In 2005, we ran a curated virtual space mission for Georgia Tech’s graduate-level ECE 6390, Satellite Communications. The project was entitled “Martian Wireless Networks” and involved a hypothetical wireless network to link radios across the surface of Mars. The project page archive can be found here and an extended description below. We should acknowledge a big assist from Prof. Paul Steffes for this one as well.
Over the next 20 years, NASA expects to have a host of landers, rovers, aerobots (self-controlled airplanes), and even astronauts on the surface, or in the tenuous atmosphere, of the planet Mars. Your engineering firm is to design a system allowing uninterrupted inter-communications between all of the Mars-based assets (landers, astronauts, aerobots, etc.), as well as communication between all Mars-based assets with NASA facilities on earth. Since the Martian day is about 24.5 hours long (similar to Earth), ground-based landers and astronauts will not be in the line-of-sight to earth for periods of over 12 hours, so relay satellites will be required. Since the ground-based terminals will be at all locations on the Martian surface, 100% surface coverage must be provided.
You may assume there will be up to 50 terminals on the Martian surface, and they must be reasonably compact so as to be transportable to Mars (i.e. no aperture sizes larger than 1 meter diameter on the surface). Relay spacecraft may be much larger, determined by the practical limits of launcher size (e.g. the space shuttle payload bay). Each ground terminal must be able to uplink data at rates up to 1.5 Mbps and have it received both at Earth or by any other terminal on Mars. Each ground terminal must be able to receive its own targeted data stream from the Earth at 1.5 Mbps, and one additional 1.5 Mbps data stream from one of the other Martian surface assets, which should be fully selectable from the other 49 data streams being transmitted. Since frequency allocations on the surface of Mars are not (yet) a big problem, you may select any frequencies you like for communication between the surface terminals and the relay spacecraft (except 1.40-1.43 GHz, 4.9- 5.0 GHz, 10.6-10.7 GHz, and 15.3-15.4 GHz, which would interfere with radio telescopes on the Earth.) However, communication with the earth will be conducted by communicating with stations of the NASA Deep Space Network (DSN, http://deepspace.jpl.nasa.gov) which can communicate in the following bands: Earth-to-Mars: 7190-7250 MHz and 34.2-34.7 GHz, Mars-to-Earth: 8400-8460 MHz and 31.8-32.3 GHz.

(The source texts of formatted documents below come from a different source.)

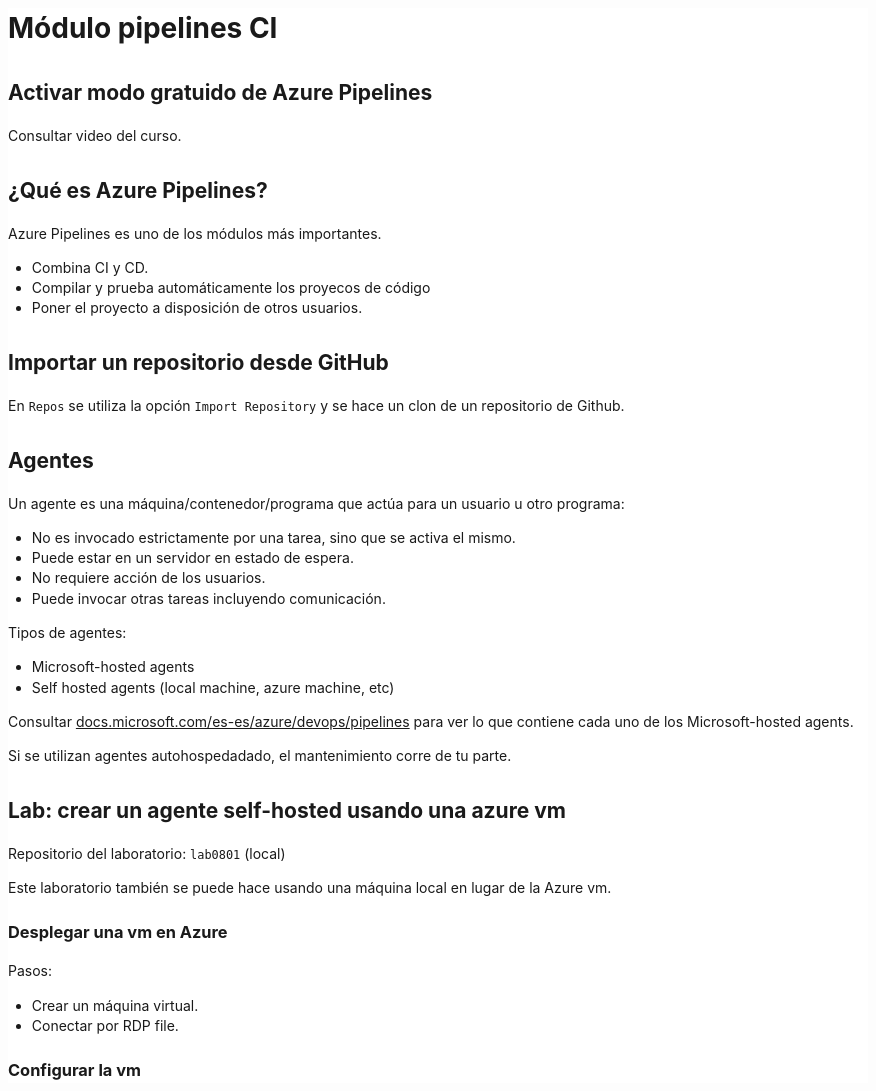 # Módulo pipelines CI

## Activar modo gratuido de Azure Pipelines

Consultar video del curso.

## ¿Qué es Azure Pipelines?

Azure Pipelines es uno de los módulos más importantes.

- Combina CI y CD.
- Compilar y prueba automáticamente los proyecos de código
- Poner el proyecto a disposición de otros usuarios.

## Importar un repositorio desde GitHub

En `Repos` se utiliza la opción `Import Repository` y se hace un clon de un repositorio de Github.

## Agentes

Un agente es una máquina/contenedor/programa que actúa para un usuario u otro programa:

- No es invocado estrictamente por una tarea, sino que se activa el mismo.
- Puede estar en un servidor en estado de espera.
- No requiere acción de los usuarios.
- Puede invocar otras tareas incluyendo comunicación.

Tipos de agentes:

- Microsoft-hosted agents
- Self hosted agents (local machine, azure machine, etc)

Consultar [docs.microsoft.com/es-es/azure/devops/pipelines](https://docs.microsoft.com/es-es/azure/devops/pipelines/agents/hosted?view=azure-devops&tabs=yaml) para ver lo que contiene cada uno de los Microsoft-hosted agents. 

Si se utilizan agentes autohospedadado, el mantenimiento corre de tu parte.

## Lab: crear un agente self-hosted usando una azure vm

Repositorio del laboratorio: `lab0801` (local)

Este laboratorio también se puede hace usando una máquina local en lugar de la Azure vm.

### Desplegar una vm en Azure

Pasos:

- Crear un máquina virtual.
- Conectar por RDP file.

### Configurar la vm
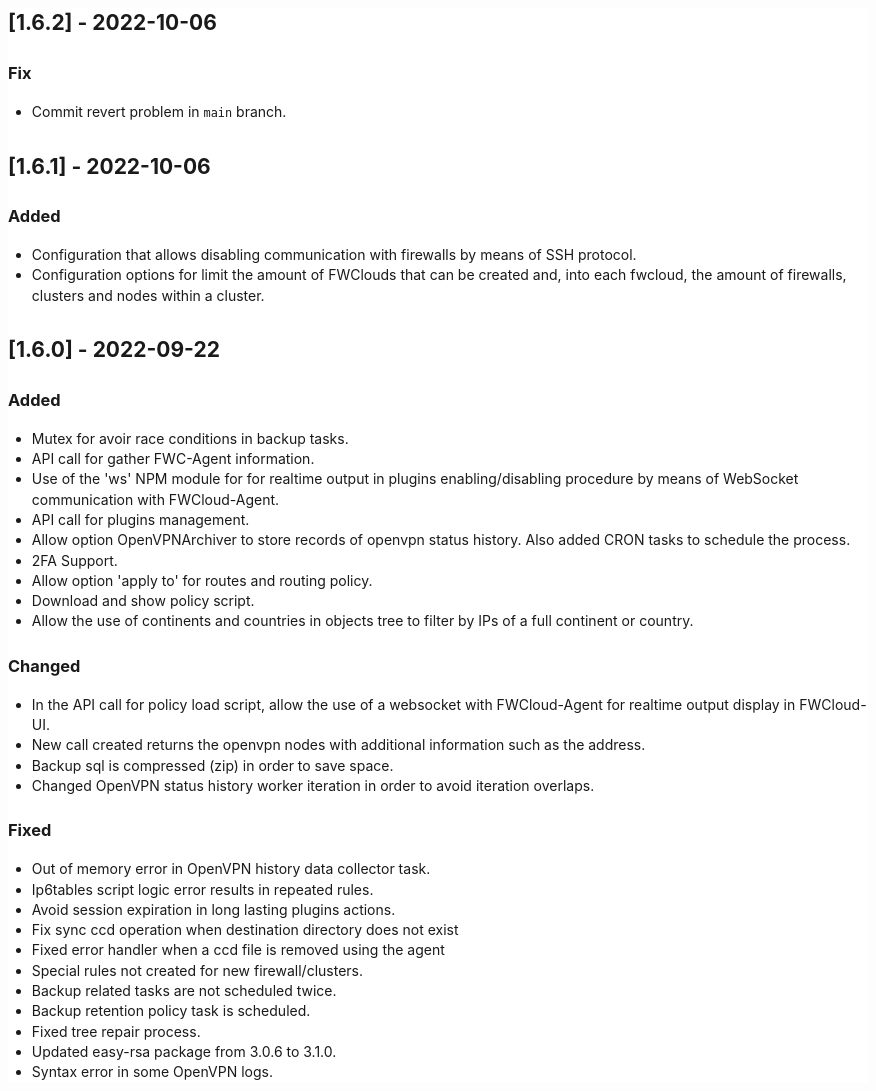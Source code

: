 ## [1.6.2] - 2022-10-06
### Fix
- Commit revert problem in `main` branch.


## [1.6.1] - 2022-10-06
### Added
- Configuration that allows disabling communication with firewalls by means of SSH protocol.
- Configuration options for limit the amount of FWClouds that can be created and, into each fwcloud, the amount of firewalls, clusters and nodes within a cluster.


## [1.6.0] - 2022-09-22
### Added
- Mutex for avoir race conditions in backup tasks.
- API call for gather FWC-Agent information.
- Use of the 'ws' NPM module for for realtime output in plugins enabling/disabling procedure by means of WebSocket communication with FWCloud-Agent.
- API call for plugins management.
- Allow option OpenVPNArchiver to store records of openvpn status history. Also added CRON tasks to schedule the process.
- 2FA Support.
- Allow option 'apply to' for routes and routing policy.
- Download and show policy script.
- Allow the use of continents and countries in objects tree to filter by IPs of a full continent or country.

### Changed
- In the API call for policy load script, allow the use of a websocket with FWCloud-Agent for realtime output display in FWCloud-UI.
- New call created returns the openvpn nodes with additional information such as the address.
- Backup sql is compressed (zip) in order to save space.
- Changed OpenVPN status history worker iteration in order to avoid iteration overlaps.

### Fixed
- Out of memory error in OpenVPN history data collector task.
- Ip6tables script logic error results in repeated rules.
- Avoid session expiration in long lasting plugins actions.
- Fix sync ccd operation when destination directory does not exist
- Fixed error handler when a ccd file is removed using the agent
- Special rules not created for new firewall/clusters.
- Backup related tasks are not scheduled twice.
- Backup retention policy task is scheduled.
- Fixed tree repair process.
- Updated easy-rsa package from 3.0.6 to 3.1.0.
- Syntax error in some OpenVPN logs.
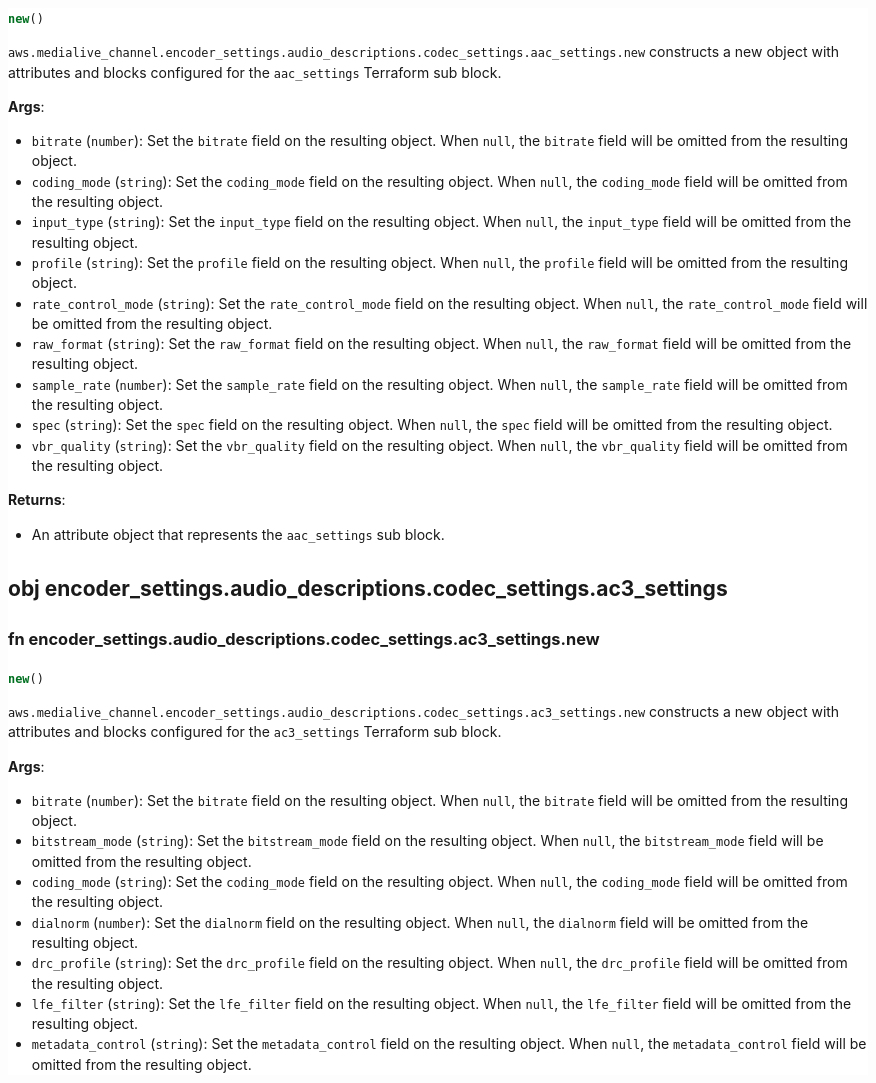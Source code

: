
 ```ts
new()
```


`aws.medialive_channel.encoder_settings.audio_descriptions.codec_settings.aac_settings.new` constructs a new object with attributes and blocks configured for the `aac_settings`
Terraform sub block.



**Args**:
  - `bitrate` (`number`): Set the `bitrate` field on the resulting object. When `null`, the `bitrate` field will be omitted from the resulting object.
  - `coding_mode` (`string`): Set the `coding_mode` field on the resulting object. When `null`, the `coding_mode` field will be omitted from the resulting object.
  - `input_type` (`string`): Set the `input_type` field on the resulting object. When `null`, the `input_type` field will be omitted from the resulting object.
  - `profile` (`string`): Set the `profile` field on the resulting object. When `null`, the `profile` field will be omitted from the resulting object.
  - `rate_control_mode` (`string`): Set the `rate_control_mode` field on the resulting object. When `null`, the `rate_control_mode` field will be omitted from the resulting object.
  - `raw_format` (`string`): Set the `raw_format` field on the resulting object. When `null`, the `raw_format` field will be omitted from the resulting object.
  - `sample_rate` (`number`): Set the `sample_rate` field on the resulting object. When `null`, the `sample_rate` field will be omitted from the resulting object.
  - `spec` (`string`): Set the `spec` field on the resulting object. When `null`, the `spec` field will be omitted from the resulting object.
  - `vbr_quality` (`string`): Set the `vbr_quality` field on the resulting object. When `null`, the `vbr_quality` field will be omitted from the resulting object.

**Returns**:
  - An attribute object that represents the `aac_settings` sub block.


## obj encoder_settings.audio_descriptions.codec_settings.ac3_settings



### fn encoder_settings.audio_descriptions.codec_settings.ac3_settings.new

```ts
new()
```


`aws.medialive_channel.encoder_settings.audio_descriptions.codec_settings.ac3_settings.new` constructs a new object with attributes and blocks configured for the `ac3_settings`
Terraform sub block.



**Args**:
  - `bitrate` (`number`): Set the `bitrate` field on the resulting object. When `null`, the `bitrate` field will be omitted from the resulting object.
  - `bitstream_mode` (`string`): Set the `bitstream_mode` field on the resulting object. When `null`, the `bitstream_mode` field will be omitted from the resulting object.
  - `coding_mode` (`string`): Set the `coding_mode` field on the resulting object. When `null`, the `coding_mode` field will be omitted from the resulting object.
  - `dialnorm` (`number`): Set the `dialnorm` field on the resulting object. When `null`, the `dialnorm` field will be omitted from the resulting object.
  - `drc_profile` (`string`): Set the `drc_profile` field on the resulting object. When `null`, the `drc_profile` field will be omitted from the resulting object.
  - `lfe_filter` (`string`): Set the `lfe_filter` field on the resulting object. When `null`, the `lfe_filter` field will be omitted from the resulting object.
  - `metadata_control` (`string`): Set the `metadata_control` field on the resulting object. When `null`, the `metadata_control` field will be omitted from the resulting object.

In addition to your design of the overall system (spacecraft orbits, transponder designs, modu- lation type, multiple access, etc.) you must design the terminals to be used on the Martian surface and the orbiting relay satellites (block diagrams and appropriate solar power system). You may as- sume the NASA DSN Stations are already built and available for use. 34-meter diameter parabolic antennas are used at the DSN, with TSY S = 20 K, and aperture efficiency equalling 0.94. The DSN transmitters are capable of transmitting up to 500,000 watts and at least one station is always able to view Mars. The bit error rates on the overall links from the Mars stations back to earth and the earth to Mars must not exceed 10−6.
Show that your design is most cost-effective (total cost, including spacecraft and Mars surface terminals) by justifying all cost estimates or assumptions. You may estimate the cost of Mars orbiters as being $200 M (including launch) plus 1$ M per transmitted watt of power (not EIRP).